わたしたちデザイン科では大学院一年生の必修科目として「Geidai Design Project」と名付けられた、実験的かつ社会的であるカリキュラムを2006年から続けています。「Geidai Design Project」は私たち教育機関が社会とどう関係を結べばよいのか、一つの良い指針になると考えています。このプロジェクト は簡単に言うと大学外組織(行政、公的機関、企業など)に対して数ヶ月リサーチを行い、最終的にデザイン提案をするカリキュラムです。日本では今数多くのデザイン分野における教育機関と社会との連携事業が行われていますが、本プロジェクトは、デザイン科大学院生たちが領域を横断して議論をし、独創性に満ちた提案をしながら、実際に社会を動かすところまで発展している点で注目すべきプロジェクトです。このプロジェクトの特徴は下記の2点があげられます。

1.「コラボレーション」
グラッフィク、プロダクト、空間、映像、イラストレーションなど異なった専門領域の大学院生がチームを組んでいること。
2.「デザイン・ワクチン」

何々を改善してほしい、という具体的なオーダーがあるのではなく、デザインによって何が解決されるかを自らリサーチしていること。この2つの特徴は「受注」を前提にしたデザインスタンスを脱出し、自ら必要な事を想像し提案をすることの手がかりになります。

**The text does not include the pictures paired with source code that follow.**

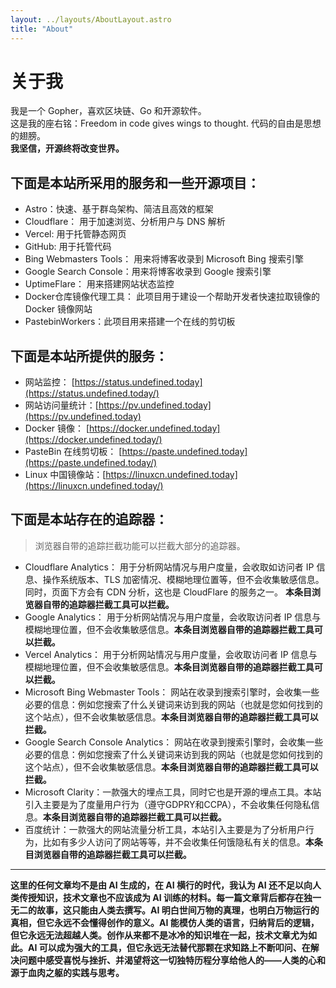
 ```yaml
---
layout: ../layouts/AboutLayout.astro
title: "About"
---
```

# 关于我
我是一个 Gopher，喜欢区块链、Go 和开源软件。
<br>
这是我的座右铭：Freedom in code gives wings to thought. 代码的自由是思想的翅膀。
<br>
**我坚信，开源终将改变世界。**


## 下面是本站所采用的服务和一些开源项目：

- Astro：快速、基于群岛架构、简洁且高效的框架
- Cloudflare： 用于加速浏览、分析用户与 DNS 解析
- Vercel: 用于托管静态网页
- GitHub: 用于托管代码
- Bing Webmasters Tools： 用来将博客收录到 Microsoft Bing 搜索引擎
- Google Search Console：用来将博客收录到 Google 搜索引擎
- UptimeFlare： 用来搭建网站状态监控
- Docker仓库镜像代理工具： 此项目用于建设一个帮助开发者快速拉取镜像的 Docker 镜像网站
- PastebinWorkers：此项目用来搭建一个在线的剪切板

## 下面是本站所提供的服务：

- 网站监控： [https://status.undefined.today](https://status.undefined.today/)
- 网站访问量统计：[https://pv.undefined.today](https://pv.undefined.today)
- Docker 镜像： [https://docker.undefined.today](https://docker.undefined.today/)
- PasteBin 在线剪切板： [https://paste.undefined.today](https://paste.undefined.today/)
- Linux 中国镜像站：[https://linuxcn.undefined.today](https://linuxcn.undefined.today/)

## 下面是本站存在的追踪器：

> 浏览器自带的追踪拦截功能可以拦截大部分的追踪器。

- Cloudflare Analytics： 用于分析网站情况与用户度量，会收取如访问者 IP 信息、操作系统版本、TLS 加密情况、模糊地理位置等，但不会收集敏感信息。同时，页面下方会有 CDN 分析，这也是 CloudFlare 的服务之一。 **本条目浏览器自带的追踪器拦截工具可以拦截。**
- Google Analytics： 用于分析网站情况与用户度量，会收取访问者 IP 信息与模糊地理位置，但不会收集敏感信息。**本条目浏览器自带的追踪器拦截工具可以拦截。**
- Vercel Analytics： 用于分析网站情况与用户度量，会收取访问者 IP 信息与模糊地理位置，但不会收集敏感信息。**本条目浏览器自带的追踪器拦截工具可以拦截。**
- Microsoft Bing Webmaster Tools： 网站在收录到搜索引擎时，会收集一些必要的信息：例如您搜索了什么关键词来访到我的网站（也就是您如何找到的这个站点），但不会收集敏感信息。**本条目浏览器自带的追踪器拦截工具可以拦截。**
- Google Search Console Analytics： 网站在收录到搜索引擎时，会收集一些必要的信息：例如您搜索了什么关键词来访到我的网站（也就是您如何找到的这个站点），但不会收集敏感信息。**本条目浏览器自带的追踪器拦截工具可以拦截。**
- Microsoft Clarity：一款强大的埋点工具，同时它也是开源的埋点工具。本站引入主要是为了度量用户行为（遵守GDPRY和CCPA），不会收集任何隐私信息。**本条目浏览器自带的追踪器拦截工具可以拦截。**
- 百度统计：一款强大的网站流量分析工具，本站引入主要是为了分析用户行为，比如有多少人访问了网站等等，并不会收集任何饿隐私有关的信息。**本条目浏览器自带的追踪器拦截工具可以拦截。**
---
**这里的任何文章均不是由 AI 生成的，在 AI 横行的时代，我认为 AI 还不足以向人类传授知识，技术文章也不应该成为 AI 训练的材料。每一篇文章背后都存在独一无二的故事，这只能由人类去撰写。AI 明白世间万物的真理，也明白万物运行的真相，但它永远不会懂得创作的意义。AI 能模仿人类的语言，归纳背后的逻辑，但它永远无法超越人类。创作从来都不是冰冷的知识堆在一起，技术文章尤为如此。AI 可以成为强大的工具，但它永远无法替代那颗在求知路上不断叩问、在解决问题中感受喜悦与挫折、并渴望将这一切独特历程分享给他人的——人类的心和源于血肉之躯的实践与思考。**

このプロジェクトは学生、社会の両方に対して「提案型のデザイン」の意識付けを目標としています。また、私たちが想像している以上に社会はこのプロジェクトに大きな期待をしている事を実感しています。このカリキュラムの指導にはデザインコースの教授全員と特許申請の専門家や外部の様々なジャンルの専門家を講師に加えて指導を行なっています。提案の内容は、テクノロジーのハイトローを自由に横断し、物の提案からイベンタブルな提案、短期的なもの、継続可能なもの、組織のアイデンティティを問うものなど、実にバリエーションに富んでいます。クライアントはこのバリエーションに富んだ分析から貴重な自己診断のデータを得ることが出来、同時に諸問題の解決の糸口を得る事ができます。彼らの提案は時としてあまりに自由過ぎて現実味を感じないこともありますが、「もしこんな事があったらどうなるのだろう?」とうひらめきを、繰り返し絵や形にしてみる事でリアリティーが増し、ブレークスルーするきっかけを与えてくれます。何かを解決したいと考える組織と、自分たちのデザイン力を社会に役立てたいと考えている教育機関の幸福な関係の一つのパターンです。
2009年のプロジェクトにおいては5案提案のうち2案が特許申請に至り、そのうち1案が特許を取得しました。そのほか学生のアイデアの一部を実際のイベントとして行われるなど現実的な成果をあげています。